Hi everyone! My K3 has just arrived so I'm playing with it at the moment, but I'm having problems with the experimental web browsing. I turn the wireless on, and it appears the 3G symbol on the top, so I guess I'm connected...but when I try to open the browser this message comes out
"Due to local restrictions, web browsing is not available for all countries"

Now, the weird thing is that I can access the Kindle Store and I have even sync with my amazon account 
Italy is 3G covered, so I don't understand why only the browsing feature doesn't work...any thoughts?


----------



## sully5live (Jun 9, 2010)

This is the same for all international versions.  You can access the Kindle store to buy books and Wikipedia but that's it.  There was a period when firmware for the K2 allowed me full access in Spain but in all honesty it was so slow and poorly configured as to be useless.  The only thing I used it for in the end was to access G-Mail which was useful in a pinch but than has gone with the latest K2 firmware (and I assume with the K3i.

HTH


----------



## dimples (Jul 28, 2010)

You will be able to use the browser for other websites if you connect through Wi-Fi


----------



## enys (Aug 29, 2010)

thanks for answers! in fact I connected the wireless at home and it's brilliant (well maybe some websites are a bit too small, but wordreference and such look great! I even managed to see this thread on it ^^)

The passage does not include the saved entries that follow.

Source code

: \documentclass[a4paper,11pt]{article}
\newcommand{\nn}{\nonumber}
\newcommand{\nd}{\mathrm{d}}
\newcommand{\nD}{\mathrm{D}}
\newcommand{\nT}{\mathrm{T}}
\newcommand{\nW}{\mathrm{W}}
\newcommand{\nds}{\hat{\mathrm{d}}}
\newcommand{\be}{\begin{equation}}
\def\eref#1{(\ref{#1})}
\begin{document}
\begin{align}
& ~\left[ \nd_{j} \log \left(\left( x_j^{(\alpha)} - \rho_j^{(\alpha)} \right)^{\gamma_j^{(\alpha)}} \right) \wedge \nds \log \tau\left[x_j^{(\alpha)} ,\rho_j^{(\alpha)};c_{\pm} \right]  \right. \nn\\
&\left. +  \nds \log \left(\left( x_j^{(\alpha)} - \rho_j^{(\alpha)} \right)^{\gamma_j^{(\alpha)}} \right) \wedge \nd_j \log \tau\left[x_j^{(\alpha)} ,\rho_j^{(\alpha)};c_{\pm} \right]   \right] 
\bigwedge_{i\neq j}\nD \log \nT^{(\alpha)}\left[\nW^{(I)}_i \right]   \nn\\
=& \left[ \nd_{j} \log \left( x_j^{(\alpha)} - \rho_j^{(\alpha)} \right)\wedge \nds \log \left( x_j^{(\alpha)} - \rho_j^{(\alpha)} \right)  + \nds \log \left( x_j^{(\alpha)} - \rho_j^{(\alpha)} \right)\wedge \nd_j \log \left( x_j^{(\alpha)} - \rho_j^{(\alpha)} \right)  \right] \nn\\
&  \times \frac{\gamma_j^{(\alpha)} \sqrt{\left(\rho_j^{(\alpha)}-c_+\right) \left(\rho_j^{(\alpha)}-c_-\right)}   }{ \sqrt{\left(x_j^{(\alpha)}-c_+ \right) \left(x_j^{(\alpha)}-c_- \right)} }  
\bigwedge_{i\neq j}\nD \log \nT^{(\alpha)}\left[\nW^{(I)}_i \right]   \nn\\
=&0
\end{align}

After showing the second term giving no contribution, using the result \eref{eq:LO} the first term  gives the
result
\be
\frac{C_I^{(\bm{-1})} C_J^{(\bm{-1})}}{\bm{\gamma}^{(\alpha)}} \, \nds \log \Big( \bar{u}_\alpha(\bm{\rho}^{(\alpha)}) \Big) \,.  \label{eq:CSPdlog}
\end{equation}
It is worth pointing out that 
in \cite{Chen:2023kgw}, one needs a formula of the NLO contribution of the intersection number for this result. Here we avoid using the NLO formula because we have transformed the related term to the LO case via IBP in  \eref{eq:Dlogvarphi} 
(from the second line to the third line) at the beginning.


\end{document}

Ok so 3G-->only Kindle Store and wikipedia
Wi-Fi-->regular browsing

?


----------



## Ann in Arlington (Oct 27, 2008)

Actually, if you've taught your K3 how to connect to your home WiFi.  . . it will use that as the default any time it's within range -- for web access, Kindle Store, whatever.  You really won't use 3G at all unless you're out and about.  And, even then, if it finds a free WiFi hotspot, it will connect using that.  They're kind of all over the place here in the US, especially in cities and towns; usually associated with 'chain' coffee shops or fast food places. . . .not sure how it is in Italia. . . . . .


----------



## enys (Aug 29, 2010)

In Italia is sadly different


----------



## Ann in Arlington (Oct 27, 2008)

enys said:


> In Italia is sadly different


I was afraid that would be the case.  But, still. . . .if you have it at home you're good!


----------



## enys (Aug 29, 2010)

Ann in Arlington said:


> I was afraid that would be the case.  But, still. . . .if you have it at home you're good!


exactly! ^^ in fact I'll need the internet browsing basically for study-related situations (so either home or library or university)...kindle is definitely lighter and less distracting than lapton  anyway it's cool to have the possibility to look up info on wikipedia wherever you are reading


----------